Imaginez un président qui, il y a encore quelques années, était salué comme le champion des droits des personnes handicapées et le successeur légitime d’une révolution citoyenne. Aujourd’hui, ce même homme est convoqué devant la justice de son pays pour avoir, dit-on, avoir touché des dizaines de millions de dollars en pots-de-vin. Cette histoire, presque incroyable, est pourtant celle de Lenin Moreno, président de l’Équateur entre 2017 et 2021.
Un procès très attendu s’ouvre en Équateur
Le parquet équatorien vient d’annoncer une nouvelle décisive : Lenin Moreno sera jugé pour corruption. L’affaire concerne des faits présumés qui se seraient déroulés autour du gigantesque projet hydroélectrique Coca-Codo Sinclair, l’un des plus grands chantiers d’Amérique latine.
Le magistrat de la Cour nationale de justice a officiellement convoqué l’ancien chef de l’État, trois citoyens chinois et une vingtaine d’autres personnes.

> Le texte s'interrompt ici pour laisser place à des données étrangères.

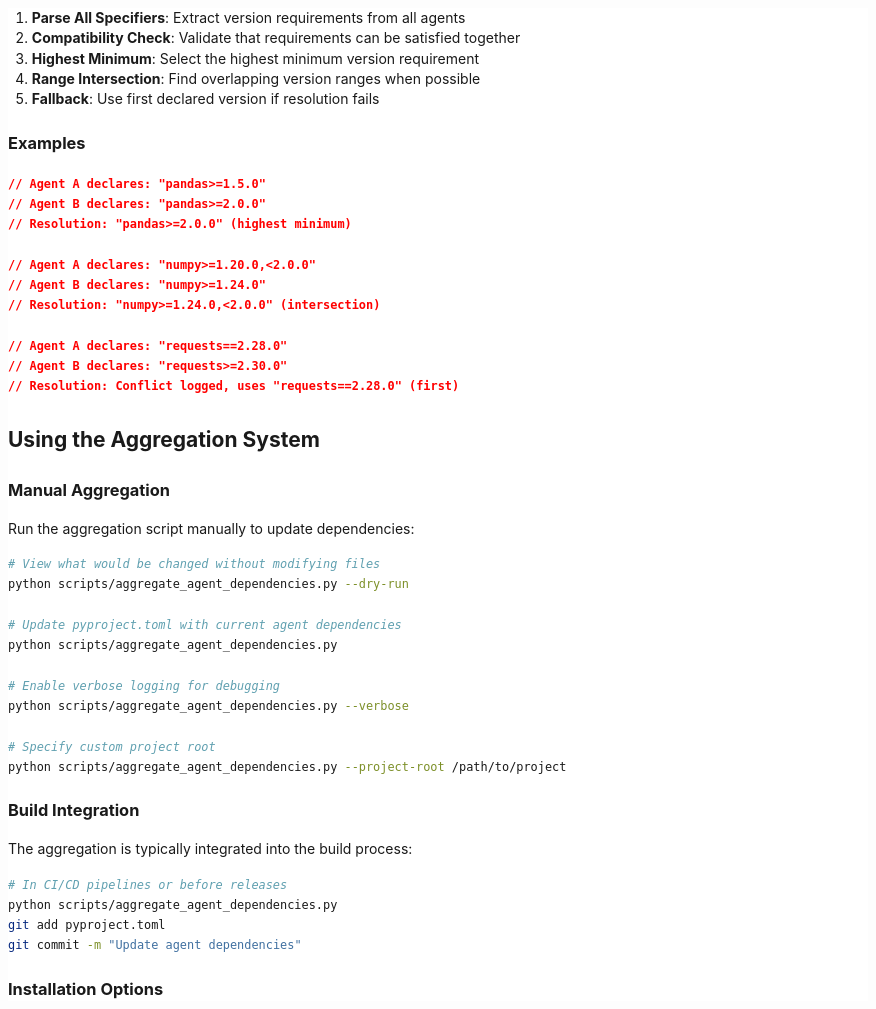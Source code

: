 1. **Parse All Specifiers**: Extract version requirements from all agents
2. **Compatibility Check**: Validate that requirements can be satisfied together
3. **Highest Minimum**: Select the highest minimum version requirement
4. **Range Intersection**: Find overlapping version ranges when possible
5. **Fallback**: Use first declared version if resolution fails

### Examples

```json
// Agent A declares: "pandas>=1.5.0"
// Agent B declares: "pandas>=2.0.0" 
// Resolution: "pandas>=2.0.0" (highest minimum)

// Agent A declares: "numpy>=1.20.0,<2.0.0"
// Agent B declares: "numpy>=1.24.0"
// Resolution: "numpy>=1.24.0,<2.0.0" (intersection)

// Agent A declares: "requests==2.28.0"
// Agent B declares: "requests>=2.30.0"
// Resolution: Conflict logged, uses "requests==2.28.0" (first)
```

## Using the Aggregation System

### Manual Aggregation

Run the aggregation script manually to update dependencies:

```bash
# View what would be changed without modifying files
python scripts/aggregate_agent_dependencies.py --dry-run

# Update pyproject.toml with current agent dependencies
python scripts/aggregate_agent_dependencies.py

# Enable verbose logging for debugging
python scripts/aggregate_agent_dependencies.py --verbose

# Specify custom project root
python scripts/aggregate_agent_dependencies.py --project-root /path/to/project
```

### Build Integration

The aggregation is typically integrated into the build process:

```bash
# In CI/CD pipelines or before releases
python scripts/aggregate_agent_dependencies.py
git add pyproject.toml
git commit -m "Update agent dependencies"
```

### Installation Options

Parmi elles figurent l’épouse et une fille de l’ex-président. Le procès se tiendra très probablement par contumace, Lenin Moreno résidant depuis 2021 au Paraguay.
Que reproche-t-on exactement à Lenin Moreno ?
Les procureurs affirment que, entre 2009 et 2018, un vaste réseau de corruption a permis à l’entreprise chinoise Sinohydro d’obtenir le contrat de construction de la centrale Coca-Codo Sinclair en échange de pots-de-vin massifs.
Le montant évoqué donne le tournis : 76 millions de dollars auraient été versés à des responsables équatoriens. Lenin Moreno est accusé d’avoir fait partie de ce système, même si une grande partie des faits se serait déroulée avant son arrivée au pouvoir.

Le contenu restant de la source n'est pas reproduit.